Eye State Detection in ML.NET - Part 1/2

June 22, 2025 10 minutes read
Eye State Detection in ML.NET - Part 1/2 header image

This two-part blog series explores usage of ONNX models in the ML.NET framework to build a pipeline for detecting eye states (open/closed) in images and video frames captured via webcams. Part one (this post) focuses on leveraging the YuNet Face Detection model to identify and crop the most prominent face.


Overview

Face detection is the essential first step in any robust eye state detection pipeline. Before we can analyze the state of the eyes, we must first accurately locate the face within an image. This is because subsequent steps—such as facial landmark detection and eye region analysis—depend on a reliable face region to work from. Without precise face detection, landmark detection can fail or produce inaccurate results, leading to unreliable eye state classification.

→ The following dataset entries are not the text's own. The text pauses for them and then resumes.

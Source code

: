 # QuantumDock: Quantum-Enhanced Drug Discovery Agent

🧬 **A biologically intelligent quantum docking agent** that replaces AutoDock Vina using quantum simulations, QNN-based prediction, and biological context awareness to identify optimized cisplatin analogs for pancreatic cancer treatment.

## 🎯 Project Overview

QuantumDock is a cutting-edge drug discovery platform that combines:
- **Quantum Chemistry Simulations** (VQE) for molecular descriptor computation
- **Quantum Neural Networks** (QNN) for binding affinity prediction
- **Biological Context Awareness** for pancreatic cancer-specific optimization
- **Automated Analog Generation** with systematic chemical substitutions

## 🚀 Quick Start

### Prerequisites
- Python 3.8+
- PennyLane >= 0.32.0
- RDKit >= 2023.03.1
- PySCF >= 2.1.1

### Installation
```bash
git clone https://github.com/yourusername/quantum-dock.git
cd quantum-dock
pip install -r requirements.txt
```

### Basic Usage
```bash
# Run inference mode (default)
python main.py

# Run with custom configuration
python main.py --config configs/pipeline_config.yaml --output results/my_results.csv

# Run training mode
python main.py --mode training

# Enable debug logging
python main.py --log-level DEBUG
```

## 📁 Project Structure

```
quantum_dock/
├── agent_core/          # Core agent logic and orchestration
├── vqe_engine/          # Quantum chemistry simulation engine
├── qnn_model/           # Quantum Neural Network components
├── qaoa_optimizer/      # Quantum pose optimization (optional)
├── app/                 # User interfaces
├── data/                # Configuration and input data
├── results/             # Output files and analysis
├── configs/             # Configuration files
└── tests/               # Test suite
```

In this post, we’ll focus on the face detection stage—using ML.NET, ONNX Runtime, and the YuNet face detection model. We’ll walk through the workflow, from setting up the environment and preprocessing images, to running inference, post-processing results, and visualizing detections. Each step builds on the last, so by the end, you’ll have a clear picture of how to prepare your data for more advanced facial analysis.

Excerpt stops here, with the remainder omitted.